The Culinary Rewards of Mushroom Foraging
Monika Kucia

Go mushroom hunting! We encourage all to go to the forest (not only vegetarians and ancient Slavic culture aficionados).

First take a healthy walk; later cook and taste. It’s pure magic. Who among us has never imagined a gnome underneath a handsome blusher? Mushrooms are among the most fairy-tale-like things in nature, as far as I’m concerned – they place somewhere between rainbow, coral and the Northern Lights. Going deep into the forest, or taking ‘a forest bath’ (from Japanese shinrin-yoku, which is officially a medicinal practice there!), you find all of those delectable protrusions, swellings and oozy caps. Erotic associations are obvious, especially when thinking about truffles with their musky animal scent and fame as an aphrodisiac (a reputation that they share with all luxury food).

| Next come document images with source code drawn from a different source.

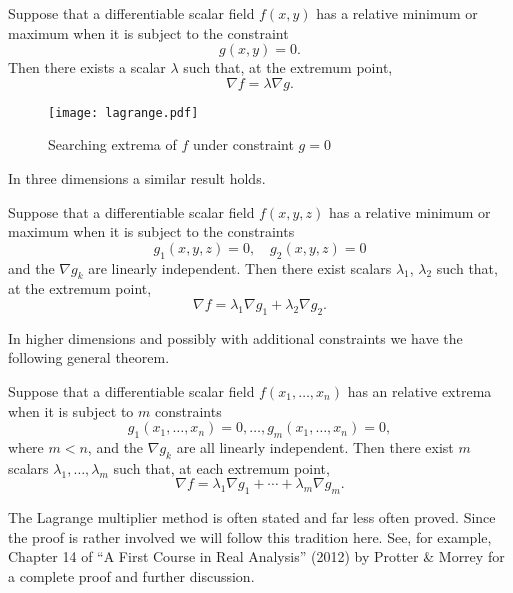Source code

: \begin{theorem}
    Suppose that a differentiable scalar field \(f(x,y)\) has a relative minimum or maximum when it is subject to the constraint
    \[
        g(x,y) = 0.
    \]
    Then there exists a scalar \(\lambda\) such that, at the extremum point,
    \[
        \nabla f = \lambda \nabla g.
    \]
\end{theorem}

\begin{figure}[htb]
    \begin{center}
        \texttt{[image: lagrange.pdf]}
        \caption{Searching extrema of \(f\) under constraint \(g=0\)}%
        \label{fig:lagrange}
    \end{center}
\end{figure}

In three dimensions a similar result holds.

\begin{theorem}
    Suppose that a differentiable scalar field \(f(x,y,z)\) has a relative minimum or maximum when it is subject to the constraints
    \[
        g_{1}(x,y,z) = 0,
        \quad
        g_{2}(x,y,z) = 0
    \]
    and the \(\nabla g_k\) are linearly independent.
    Then there exist scalars \(\lambda_1\), \(\lambda_2\) such that, at the extremum point,
    \[
        \nabla f = \lambda_{1} \nabla g_{1} + \lambda_{2} \nabla g_{2}.
    \]
\end{theorem}

In higher dimensions and possibly with additional constraints we have the following general theorem.

\begin{theorem*}
    Suppose that a differentiable scalar field \(f(x_1,\ldots,x_n)\) has an relative extrema when it is subject to \(m\) constraints
    \[
        g_1(x_1,\ldots,x_n) = 0,
        \dots , g_m(x_1,\ldots,x_n)=0,
    \]
    where \(m<n\), and the \(\nabla g_k\) are all linearly independent.
    Then there exist \(m\) scalars \(\lambda_1,\ldots,\lambda_m\) such that, at each extremum point,
    \[
        \nabla f = \lambda_1 \nabla g_1 + \cdots + \lambda_m \nabla g_m.
    \]
\end{theorem*}

The Lagrange multiplier method is often stated and far less often proved.
Since the proof is rather involved we will follow this tradition here.
See, for example, Chapter 14 of  ``A First Course in Real Analysis''  (2012) by Protter \& Morrey for a complete proof and further discussion.

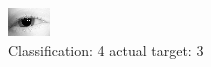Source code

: \begin{figure}[h!]
\begin{center}
\includegraphics[width=0.60\columnwidth]{figures/ID43_class_4_target_3.png}
\end{center}
\caption{ Classification: 4 actual target: 3}
\label{fig:ID43_class_4_target_3}
\end{figure}
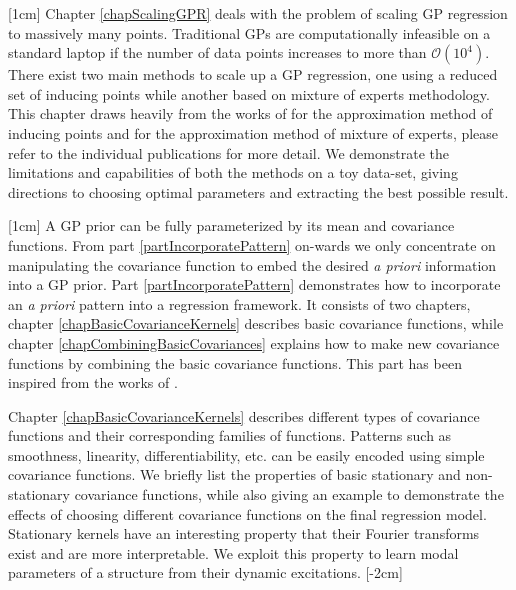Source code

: [1cm]
Chapter \ref{chapScalingGPR} deals with the problem of scaling GP regression to massively many points. Traditional GPs are computationally infeasible on a standard laptop if the number of data points increases to more than $\mathcal{O}(10^4)$. There exist two main methods to scale up a GP regression, one using a reduced set of inducing points while another based on mixture of experts methodology. This chapter draws heavily from the works of \cite{quinonero2005unifying, seeger2003fast, Snelson06sparsegaussian, Titsias09variationallearning} for the approximation method of inducing points and \cite{caoF14, tresp2000bayesian, chen2009bagging, deisenroth2015distributed} for the approximation method of mixture of experts, please refer to the individual publications for more detail. We demonstrate the limitations and capabilities of both the methods on a toy data-set, giving directions to choosing optimal parameters and extracting the best possible result.  

[1cm]
A GP prior can be fully parameterized by its mean and covariance functions. From part \ref{partIncorporatePattern} on-wards we only concentrate on manipulating the covariance function to embed the desired \textit{a priori} information into a GP prior. Part \ref{partIncorporatePattern} demonstrates how to incorporate an \textit{a priori} pattern into a regression framework. It consists of two chapters, chapter \ref{chapBasicCovarianceKernels} describes basic covariance functions, while chapter \ref{chapCombiningBasicCovariances} explains how to make new covariance functions by combining the basic covariance functions. This part has been inspired from the works of \cite{bishop2006pattern, mackay2003information, duvenaud-thesis-2014, wilson2014thesis, lloyd2014automatic, durrande2001etude, durrande2013anova}. 

Chapter \ref{chapBasicCovarianceKernels} describes different types of covariance functions and their corresponding families of functions. Patterns such as smoothness, linearity, differentiability, etc. can be easily encoded using simple covariance functions. We briefly list the properties of basic stationary and non-stationary covariance functions, while also giving an example to demonstrate the effects of choosing different covariance functions on the final regression model. Stationary kernels have an interesting property that their Fourier transforms exist and are more interpretable. We exploit this property to learn modal parameters of a structure from their dynamic excitations. 
[-2cm]


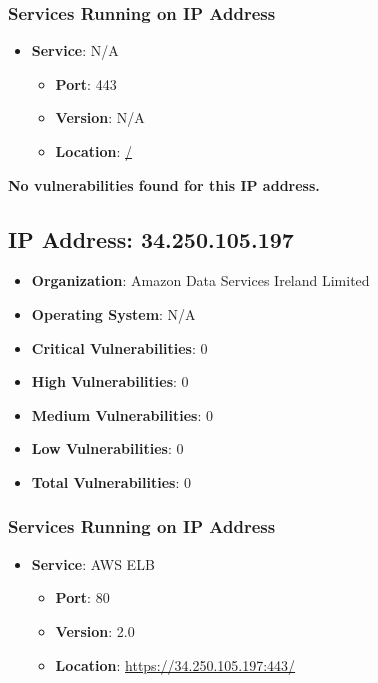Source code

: \documentclass{article}
\begin{document}
\subsubsection*{Services Running on IP Address}

\begin{itemize}
    
        \item \textbf{Service}: N/A
        \begin{itemize}
            \item \textbf{Port}: 443
            \item \textbf{Version}:  N/A 
            \item \textbf{Location}: \href{ / }{ / }
        \end{itemize}
    
\end{itemize}


\textbf{No vulnerabilities found for this IP address.}




\clearpage



\subsection*{IP Address: 34.250.105.197}

\begin{itemize}
    \item \textbf{Organization}: Amazon Data Services Ireland Limited
    \item \textbf{Operating System}:  N/A 
    \item \textbf{Critical Vulnerabilities}: 0
    \item \textbf{High Vulnerabilities}: 0
    \item \textbf{Medium Vulnerabilities}: 0
    \item \textbf{Low Vulnerabilities}: 0
    \item \textbf{Total Vulnerabilities}: 0
\end{itemize}

\subsubsection*{Services Running on IP Address}

\begin{itemize}
    
        \item \textbf{Service}: AWS ELB
        \begin{itemize}
            \item \textbf{Port}: 80
            \item \textbf{Version}:  2.0 
            \item \textbf{Location}: \href{ https://34.250.105.197:443/ }{ https://34.250.105.197:443/ }
        \end{itemize}
    
\end{itemize}
\end{document}
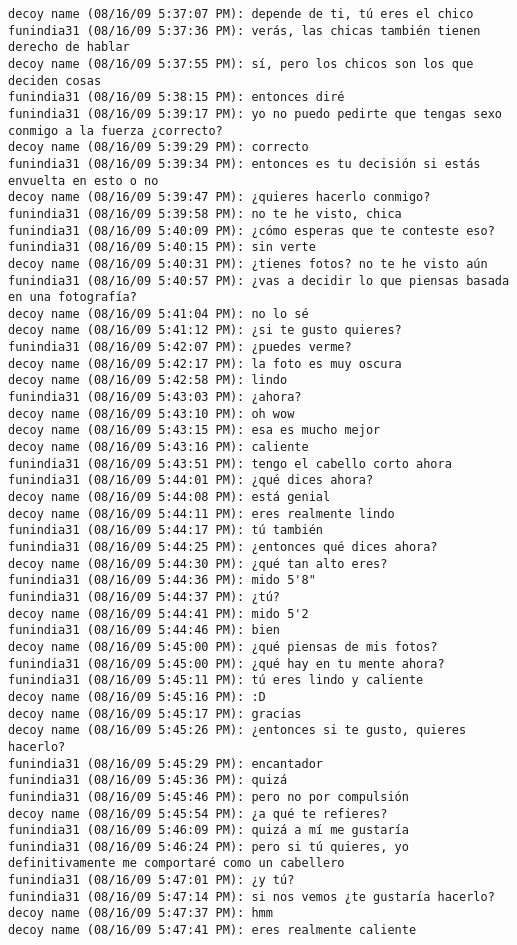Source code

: \begin{verbatim}
decoy name (08/16/09 5:37:07 PM): depende de ti, tú eres el chico
funindia31 (08/16/09 5:37:36 PM): verás, las chicas también tienen derecho de hablar
decoy name (08/16/09 5:37:55 PM): sí, pero los chicos son los que deciden cosas
funindia31 (08/16/09 5:38:15 PM): entonces diré
funindia31 (08/16/09 5:39:17 PM): yo no puedo pedirte que tengas sexo conmigo a la fuerza ¿correcto?
decoy name (08/16/09 5:39:29 PM): correcto
funindia31 (08/16/09 5:39:34 PM): entonces es tu decisión si estás envuelta en esto o no
decoy name (08/16/09 5:39:47 PM): ¿quieres hacerlo conmigo?
funindia31 (08/16/09 5:39:58 PM): no te he visto, chica
funindia31 (08/16/09 5:40:09 PM): ¿cómo esperas que te conteste eso?
funindia31 (08/16/09 5:40:15 PM): sin verte
decoy name (08/16/09 5:40:31 PM): ¿tienes fotos? no te he visto aún
funindia31 (08/16/09 5:40:57 PM): ¿vas a decidir lo que piensas basada en una fotografía?
decoy name (08/16/09 5:41:04 PM): no lo sé
decoy name (08/16/09 5:41:12 PM): ¿si te gusto quieres?
funindia31 (08/16/09 5:42:07 PM): ¿puedes verme?
decoy name (08/16/09 5:42:17 PM): la foto es muy oscura
decoy name (08/16/09 5:42:58 PM): lindo
funindia31 (08/16/09 5:43:03 PM): ¿ahora?
decoy name (08/16/09 5:43:10 PM): oh wow
decoy name (08/16/09 5:43:15 PM): esa es mucho mejor
decoy name (08/16/09 5:43:16 PM): caliente
funindia31 (08/16/09 5:43:51 PM): tengo el cabello corto ahora
funindia31 (08/16/09 5:44:01 PM): ¿qué dices ahora?
decoy name (08/16/09 5:44:08 PM): está genial
decoy name (08/16/09 5:44:11 PM): eres realmente lindo
funindia31 (08/16/09 5:44:17 PM): tú también
funindia31 (08/16/09 5:44:25 PM): ¿entonces qué dices ahora?
decoy name (08/16/09 5:44:30 PM): ¿qué tan alto eres?
funindia31 (08/16/09 5:44:36 PM): mido 5'8"
funindia31 (08/16/09 5:44:37 PM): ¿tú?
decoy name (08/16/09 5:44:41 PM): mido 5'2
funindia31 (08/16/09 5:44:46 PM): bien
decoy name (08/16/09 5:45:00 PM): ¿qué piensas de mis fotos?
funindia31 (08/16/09 5:45:00 PM): ¿qué hay en tu mente ahora?
funindia31 (08/16/09 5:45:11 PM): tú eres lindo y caliente
decoy name (08/16/09 5:45:16 PM): :D
decoy name (08/16/09 5:45:17 PM): gracias
decoy name (08/16/09 5:45:26 PM): ¿entonces si te gusto, quieres hacerlo?
funindia31 (08/16/09 5:45:29 PM): encantador
funindia31 (08/16/09 5:45:36 PM): quizá
funindia31 (08/16/09 5:45:46 PM): pero no por compulsión 
decoy name (08/16/09 5:45:54 PM): ¿a qué te refieres?
funindia31 (08/16/09 5:46:09 PM): quizá a mí me gustaría
funindia31 (08/16/09 5:46:24 PM): pero si tú quieres, yo definitivamente me comportaré como un cabellero
funindia31 (08/16/09 5:47:01 PM): ¿y tú?
funindia31 (08/16/09 5:47:14 PM): si nos vemos ¿te gustaría hacerlo?
decoy name (08/16/09 5:47:37 PM): hmm
decoy name (08/16/09 5:47:41 PM): eres realmente caliente
\end{verbatim}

Among the people fascinated by mushrooms was John Cage, the avant-garde 20th century artist, composer and performer. He spent a lot of time in forests methodically studying and collecting various mushrooms. In 1962, he co-founded a New York mycological society, and lectured on mushrooms (as well as experimental music) in the New School for Social Research. He even made some extra money supplying local restaurants with particularly fine specimens. Mushrooms are strange creatures. They’re like a kind of meat, owing to their similar chemical composition. But at the same time, they’re a sort of vegetable, as they contain carbohydrates (about 40%) and a lot of water (in fresh mushrooms, it’s about 90%). The mushroom-hunting season lasts from summer to late autumn. For centuries, mushrooms were called ‘poor people’s meat’, as they are a valuable source of protein and can be as nutritious as a pork chop. Ever since meat became more widely available, mushrooms (as well as beans) have become rather forgotten as a hearty, high-protein, all-year food.